The nonogram, as noted by Kattan et al., also is useful for visualizing the association between each predictor variable and sarcoma-specific death: The larger the covariate axis, the higher the corresponding shift in prognosis when moving across the levels (or values) of the covariate, holding all the others fixed. In the revised nomogram, the axis corresponding to histologic grade is the largest one, which underlines the prognostic importance of this factor. The estimated hazard ratio for Grade 3 tumors versus Grade 1 tumors was 8.93, as discussed above (see Results), whereas a hazard ratio of ≈ 3.0 (which is to be thought of as an average over time, in consideration of the nonproportional hazard in the MSKCC series) can be derived from the original nomogram. This suggests that the prognostic impact of the FNCLCC system may be stronger compared with that of the classification system reported by Hajdu et al.
In conclusion, the current study confirmed that the MSKCC nomogram is a valuable tool for individual prognostic assessment. However, some degree of adjustment seems useful for improving the quality of predictions.

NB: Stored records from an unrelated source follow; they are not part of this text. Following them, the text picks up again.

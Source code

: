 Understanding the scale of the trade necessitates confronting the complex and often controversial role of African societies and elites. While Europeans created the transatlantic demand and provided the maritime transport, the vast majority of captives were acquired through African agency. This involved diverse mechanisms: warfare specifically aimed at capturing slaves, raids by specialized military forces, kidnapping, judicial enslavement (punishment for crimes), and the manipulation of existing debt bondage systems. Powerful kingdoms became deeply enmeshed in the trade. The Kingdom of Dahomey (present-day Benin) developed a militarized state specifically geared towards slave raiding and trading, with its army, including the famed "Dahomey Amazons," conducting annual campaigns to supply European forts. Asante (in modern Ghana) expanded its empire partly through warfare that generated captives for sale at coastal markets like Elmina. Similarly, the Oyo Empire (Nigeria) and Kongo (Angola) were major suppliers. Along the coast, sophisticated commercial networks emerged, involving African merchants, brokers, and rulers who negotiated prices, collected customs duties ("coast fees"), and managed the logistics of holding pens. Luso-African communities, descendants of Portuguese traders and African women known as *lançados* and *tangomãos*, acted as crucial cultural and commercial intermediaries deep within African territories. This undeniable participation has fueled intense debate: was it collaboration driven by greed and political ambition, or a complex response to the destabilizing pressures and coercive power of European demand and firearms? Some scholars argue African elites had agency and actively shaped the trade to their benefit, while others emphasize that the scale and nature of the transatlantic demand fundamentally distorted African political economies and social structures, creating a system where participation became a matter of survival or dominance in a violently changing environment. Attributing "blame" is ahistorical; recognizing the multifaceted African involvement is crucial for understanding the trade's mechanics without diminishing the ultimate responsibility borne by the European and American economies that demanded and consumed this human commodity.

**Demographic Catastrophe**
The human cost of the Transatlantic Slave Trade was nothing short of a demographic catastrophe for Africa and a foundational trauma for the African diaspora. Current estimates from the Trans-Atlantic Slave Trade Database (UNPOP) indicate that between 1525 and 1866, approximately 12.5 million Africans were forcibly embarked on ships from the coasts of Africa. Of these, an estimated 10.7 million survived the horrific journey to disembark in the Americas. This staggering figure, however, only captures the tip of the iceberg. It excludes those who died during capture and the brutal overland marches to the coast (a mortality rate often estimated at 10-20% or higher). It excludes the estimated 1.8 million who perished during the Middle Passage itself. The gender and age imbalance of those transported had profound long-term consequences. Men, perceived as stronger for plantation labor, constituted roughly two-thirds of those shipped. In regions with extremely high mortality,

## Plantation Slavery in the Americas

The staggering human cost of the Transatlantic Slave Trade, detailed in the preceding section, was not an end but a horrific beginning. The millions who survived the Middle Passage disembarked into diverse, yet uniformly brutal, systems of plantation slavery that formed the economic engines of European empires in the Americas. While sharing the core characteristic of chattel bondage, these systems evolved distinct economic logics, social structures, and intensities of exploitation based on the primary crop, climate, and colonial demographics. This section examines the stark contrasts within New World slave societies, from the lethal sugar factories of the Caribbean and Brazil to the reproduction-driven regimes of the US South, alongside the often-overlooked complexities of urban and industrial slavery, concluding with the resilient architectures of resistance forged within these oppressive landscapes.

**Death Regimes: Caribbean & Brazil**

This hypothetically may reflect either statistical “over fitting” in the original model, weaker prognostic effect of covariates in extremity STS compared with STS in other sites, the application of a three-grade system instead of two-grade system, or some combination of the above mechanisms. The revised nomogram incorporates such an adjustment of predictions, and it is proposed as an extension in extremity STS of the MSKCC nomogram whenever histologic grade is classified according to the FNCLCC system, which is now the system used most widely all over the world.